FOM: Re: Visual Proofs: Reply to Silver and Hayes

Pat Hayes phayes at
Tue Mar 2 11:35:39 EST 1999

>>Basically, your proofs aren't purely visual, and moreover they couldnt
>>in an important sense: they require an ability to generalise over
>>of pictures which cannot itself be represented pictorially.
>I'm NOT claiming these proofs are "purely" visual, just that they have a
>visual COMPONENT that is in some sense essential for understanding the
>proof and translating it into a "rigorous" proof in a formal system.

I suspect that you and I mean different things by "proof". It sounds like
that for you, a proof is something that suffices to convince the reader
that a proposition is true. That isnt what I mean by 'proof': for me, a
proof is a *rigorous demonstration* that a proposition *must be* true,
ultimately including all the details needed to ensure the rigor. Thus, your
notion of proof is ultimately a psychological notion, whereas for me it
most emphatically cannot rely on psychology.
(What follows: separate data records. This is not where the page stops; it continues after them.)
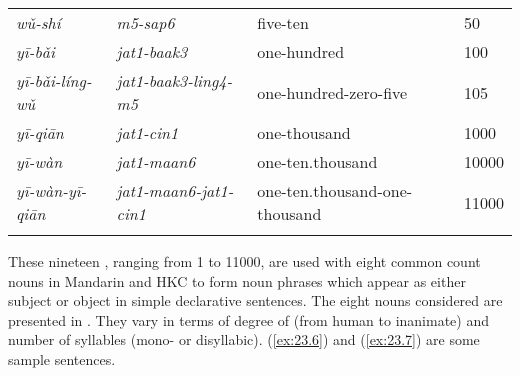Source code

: \documentclass[output=paper]{langsci/langscibook}
\begin{document}
\begin{table}
\begin{tabularx}{\textwidth}{@{}llll}
\emph{wǔ-shí}         & \emph{m5-sap6}              & five-ten                      & 50\\
\emph{yī-bǎi}         & \emph{jat1-baak3}           & one-hundred                   & 100\\
\emph{yī-bǎi-líng-wǔ} & \emph{jat1-baak3-ling4-m5}  & one-hundred-zero-five         & 105\\
\emph{yī-qiān}        & \emph{jat1-cin1}            & one-thousand                  & 1000\\
\emph{yī-wàn}         & \emph{jat1-maan6}           & one-ten.thousand              & 10000\\
\emph{yī-wàn-yī-qiān} & \emph{jat1-maan6-jat1-cin1} & one-ten.thousand-one-thousand & 11000\\
\lspbottomrule
\end{tabularx}
\end{table}

These nineteen , ranging from 1 to 11000, are used with eight common
count nouns in Mandarin and \gls{HKC} to form noun phrases which appear as
either subject or object in simple declarative sentences. The eight nouns
considered are presented in . They vary in terms of degree
of  (from human to inanimate) and number of syllables (mono- or
disyllabic). (\ref{ex:23.6}) and (\ref{ex:23.7}) are some sample sentences.
\end{document}
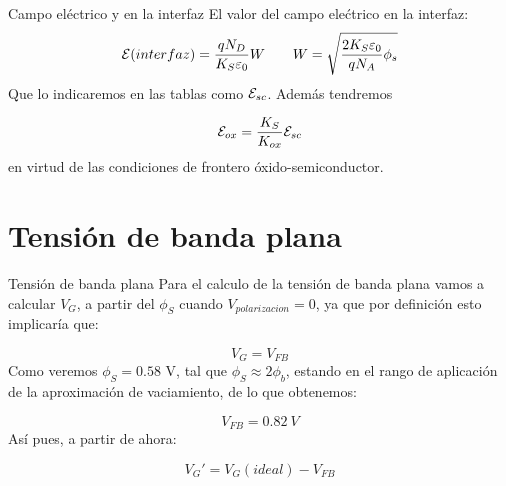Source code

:\documentclass{/home/daniel/GitHub/USC-Physics-Degree-Notes/Notes/Presentacion}
\begin{document}
\begin{frame}{Campo eléctrico y en la interfaz}
    El valor del campo elećtrico en la interfaz: 
    \begin{equation*}
        \mathcal{E} (interfaz) = \frac{qN_D}{K_S\varepsilon_0} W \qquad W = \sqrt{\frac{2K_S\varepsilon_0}{qN_A} \phi_s}
    \end{equation*}
    Que lo indicaremos en las tablas como $\mathcal{E}_{sc}$. Además tendremos 

    \begin{equation}
        \mathcal{E}_{ox} = \frac{K_S}{K_{ox}} \mathcal{E}_{sc}
    \end{equation}
    en virtud de las condiciones de frontero óxido-semiconductor.

\end{frame}

\section{Tensión de banda plana}

\begin{frame}{Tensión de banda plana}
    Para el calculo de la tensión de banda plana vamos a calcular $V_G$, a partir del $\phi_S$ cuando $V_{polarizacion}=0$, ya que por definición esto implicaría que:

    \begin{equation}
        V_G = V_{FB}
    \end{equation}
    Como veremos $\phi_S=0.58$ V, tal que $\phi_S \approx 2 \phi_b$, estando en el rango de aplicación de la aproximación de vaciamiento, de lo que obtenemos: 

    \begin{equation}
        V_{FB}= 0.82 \ \unit{V}
    \end{equation}
    Así pues, a partir de ahora:

    \begin{equation}
        V_G' = V_G (ideal) - V_{FB}
    \end{equation}

\end{frame}

\end{document}
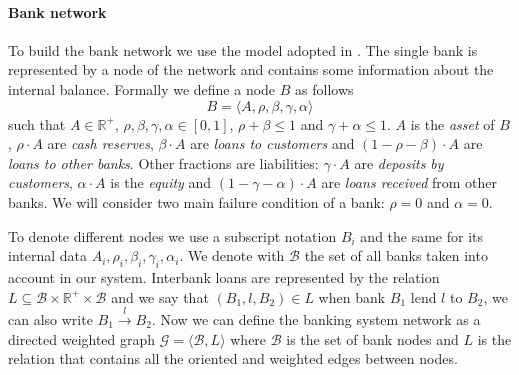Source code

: \documentclass[a4paper, 11pt]{article}
\begin{document}
\paragraph{Bank network} %
To build the bank network we use the model adopted in \cite{KrauseGiansante}. The single bank is represented by a node of the network and contains some information about the internal balance. Formally we define a node $B$ as follows
$$ B = \langle A,\rho,\beta,\gamma,\alpha \rangle $$
such that $A \in \mathbb{R}^+$, $\rho,\beta,\gamma,\alpha \in [0,1]$, $\rho + \beta \leq 1$ and $\gamma + \alpha \leq 1$. $A$ is the \emph{asset} of $B$, $\rho \cdot A$ are \emph{cash reserves}, $\beta \cdot A$ are \emph{loans to customers} and $(1-\rho-\beta) \cdot A$ are \emph{loans to other banks}. Other fractions are liabilities: $\gamma \cdot A$ are \emph{deposits by customers}, $\alpha \cdot A$ is the \emph{equity} and $(1-\gamma-\alpha) \cdot A$ are \emph{loans received} from other banks. We will consider two main failure condition of a bank: $\rho = 0$ and $\alpha = 0$.

To denote different nodes we use a subscript notation $B_i$ and the same for its internal data $A_i,\rho_i,\beta_i,\gamma_i,\alpha_i$. We denote with $\mathcal{B}$ the set of all banks taken into account in our system.
Interbank loans are represented by the relation $L \subseteq \mathcal{B} \times \mathbb{R^+} \times \mathcal{B}$ and we say that $(B_1,l,B_2) \in L$ when bank $B_1$ lend $l$ to $B_2$, we can also write $B_1 \xrightarrow{l} B_2$.
Now we can define the banking system network as a directed weighted graph $\mathcal{G} = \langle \mathcal{B}, L \rangle$ where $\mathcal{B}$ is the set of bank nodes and $L$ is the relation that contains all the oriented and weighted edges between nodes.
\end{document}
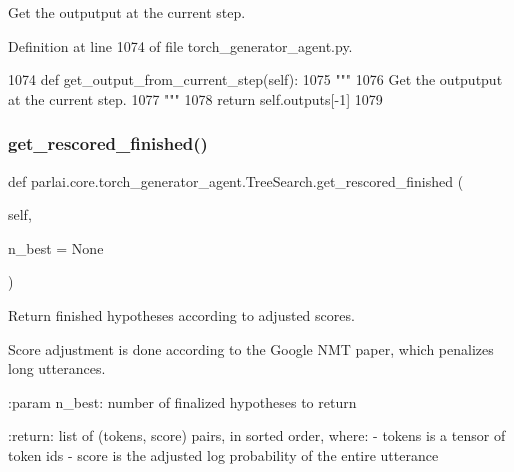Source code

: \begin{DoxyVerb}Get the outputput at the current step.
\end{DoxyVerb}
 

Definition at line 1074 of file torch\+\_\+generator\+\_\+agent.\+py.


\begin{DoxyCode}
1074     \textcolor{keyword}{def }get\_output\_from\_current\_step(self):
1075         \textcolor{stringliteral}{"""}
1076 \textcolor{stringliteral}{        Get the outputput at the current step.}
1077 \textcolor{stringliteral}{        """}
1078         \textcolor{keywordflow}{return} self.outputs[-1]
1079 
\end{DoxyCode}
\mbox{\label{classparlai_1_1core_1_1torch__generator__agent_1_1TreeSearch_a4b70f85eec7d81b3a0e1afaea5b09332}} 
\subsubsection{\texorpdfstring{get\+\_\+rescored\+\_\+finished()}{get\_rescored\_finished()}}
{\footnotesize\ttfamily def parlai.\+core.\+torch\+\_\+generator\+\_\+agent.\+Tree\+Search.\+get\+\_\+rescored\+\_\+finished (\begin{DoxyParamCaption}\item[{}]{self,  }\item[{}]{n\+\_\+best = {\ttfamily None} }\end{DoxyParamCaption})}

\begin{DoxyVerb}Return finished hypotheses according to adjusted scores.

Score adjustment is done according to the Google NMT paper, which
penalizes long utterances.

:param n_best:
    number of finalized hypotheses to return

:return:
    list of (tokens, score) pairs, in sorted order, where:
      - tokens is a tensor of token ids
      - score is the adjusted log probability of the entire utterance
\end{DoxyVerb}
 

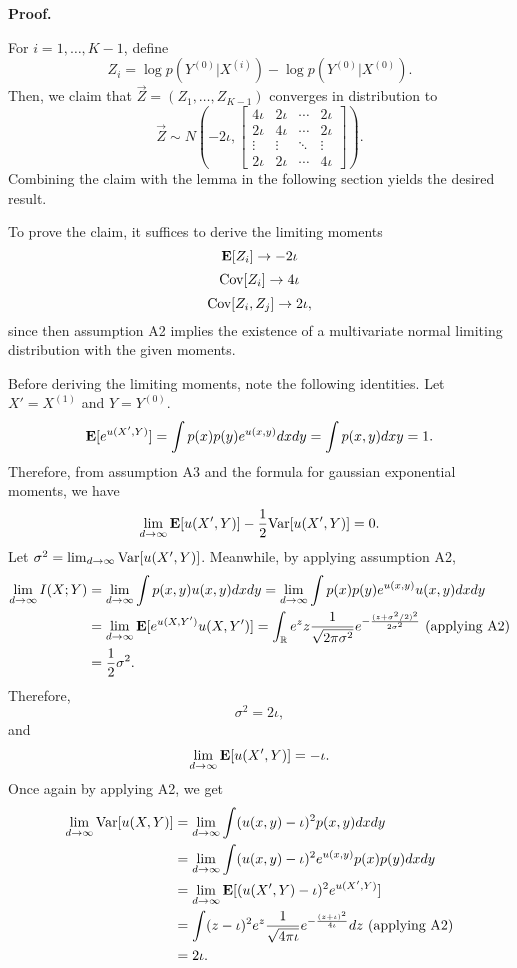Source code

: \documentclass[12pt]{article}
\begin{document}
\textbf{Proof.}

For $i = 1,\hdots, K-1$, define
\[
Z_i = \log p(Y^{(0)}|X^{(i)}) - \log p(Y^{(0)}|X^{(0)}).
\]
Then, we claim that $\vec{Z} = (Z_1,\hdots, Z_{K-1})$ converges in distribution to
\[
\vec{Z} \sim N\left(-2\iota, 
\begin{bmatrix}
4\iota & 2\iota & \cdots & 2\iota\\
2\iota & 4\iota & \cdots & 2\iota\\
\vdots & \vdots & \ddots & \vdots\\
2\iota & 2\iota & \cdots & 4\iota
\end{bmatrix}
\right).
\]
Combining the claim with the lemma in the following section yields the
desired result.

To prove the claim, it suffices to derive the limiting moments
\[\textbf{E}[Z_i] \to -2\iota\]
\[\text{Cov}[Z_i] \to 4\iota\]
\[\text{Cov}[Z_i, Z_j] \to 2\iota,\]
since then assumption A2 implies the existence of a multivariate normal
limiting distribution with the given moments.

Before deriving the limiting moments, note the following identities.
Let $X' = X^{(1)}$ and $Y = Y^{(0)}$.
\[
\textbf{E}[e^{u(X', Y)}] = \int p(x) p(y) e^{u(x, y)} dx dy = \int p(x, y) dxy = 1.
\]
Therefore, from assumption A3 and the formula for gaussian exponential
moments, we have
\[
\lim_{d \to \infty} \textbf{E}[u(X', Y)]-\frac{1}{2}\text{Var}[u(X', Y)] = 0.
\]
Let $\sigma^2 = \lim_{d \to \infty} \text{Var}[u(X', Y)]$.
Meanwhile, by applying assumption A2,
\begin{align*}
\lim_{d \to \infty} I(X; Y) &= \lim_{d \to \infty} \int p(x, y) u(x, y) dx dy 
= \lim_{d \to \infty} \int p(x) p(y) e^{u(x, y)} u(x, y) dx dy
\\&= \lim_{d \to \infty}  \textbf{E}[e^{u(X, Y')}u(X, Y')]
= \int_{\mathbb{R}} e^z z \frac{1}{\sqrt{2\pi \sigma^2}} 
e^{-\frac{(z + \sigma^2/2)^2}{2\sigma^2}} \text{ (applying A2)}
\\&= \frac{1}{2}\sigma^2.
\end{align*}
Therefore,
\[
\sigma^2 = 2\iota,
\]
and
\[
\lim_{d \to \infty} \textbf{E}[u(X', Y)] = -\iota.
\]
Once again by applying A2, we get
\begin{align*}
\lim_{d \to \infty} \text{Var}[u(X, Y)] 
&= \lim_{d \to \infty} \int (u(x, y) - \iota)^2 p(x, y) dx dy
\\&= \lim_{d \to \infty} \int (u(x, y) - \iota)^2 e^{u(x, y)} p(x) p(y) dx dy
\\&= \lim_{d \to \infty} \textbf{E}[(u(X', Y) - \iota)^2 e^{u(X', Y)}] 
\\&= \int (z - \iota)^2 e^z \frac{1}{\sqrt{4\pi\iota}} e^{-\frac{(z+\iota)^2}{4\iota}} dz \text{ (applying A2)}
\\&= 2\iota.
\end{align*}
\end{document}
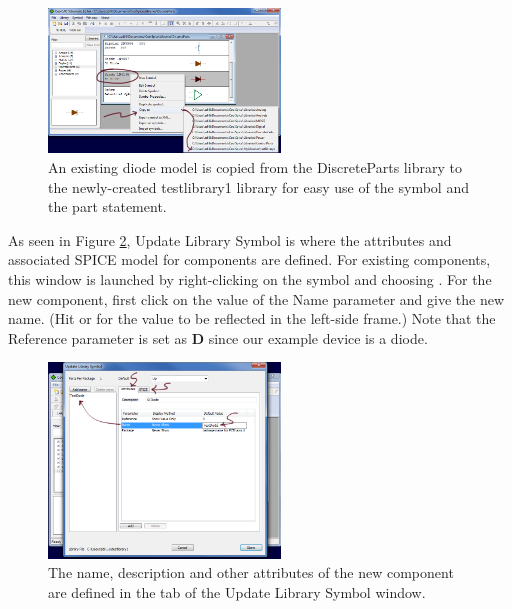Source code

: \begin{figure}
  \includegraphics[width=0.55\textwidth]
	{./figures/getting_started_figures/SchematicEditor_copymodeltonewlibrary.png}
  \caption{An existing diode model is copied from the \textsf{DiscreteParts} library to the newly-created \textsf{testlibrary1} library for easy use of the symbol and the part statement.}
  \label{fig_schematiceditor_copysymboltolibrary}
\end{figure}


As seen in Figure \ref{fig_schematiceditor_updatelibrarysymbol}, \textsf{Update Library Symbol} is where the attributes and associated SPICE model for components are defined.  For existing components, this window is launched by right-clicking on the symbol and choosing  .  For the new component, first click on the value of the \textsf{Name} parameter and give the new name.  (Hit  or  for the value to be reflected in the left-side frame.)  Note that the \textsf{Reference} parameter is set as \textbf{D} since our example device is a diode.    

\begin{figure}
  \includegraphics[width=0.55\textwidth]
	{./figures/getting_started_figures/SchematicEditor_UpdateLibrarySymbol.png}
  \caption{The name, description and other attributes of the new component are defined in the  tab of the \textsf{Update Library Symbol} {window.}}
  \label{fig_schematiceditor_updatelibrarysymbol}
\end{figure}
Issues of pedagogy and ease of comprehension are quite irrelevant to the
nature of proofs, in my sense (though they may well be important matters,
of course.) It is entirely possible that a proof might exist which cannot
be understood by a human being, perhaps because it is too long or too
intricate. Several recent famous proofs almost qualify here, notably the
Fermat conjecture and the 4-color theorem.

Heres an observation to justify my position. To a sufficiently
sophisticated reader, some theorems might just be *obvious* on inspection.
On your view, then, it seems, these wouldnt need any other proof: is that

>>Similar objections apply throught the rest of your proof. You constantly
>>suggest 'pictorial' demonstrations which are intended to establish
>>univerally quantified truths about all rectangles, all triangles, and so
>>forth; but you claim to demonstrate these by displaying single pictures.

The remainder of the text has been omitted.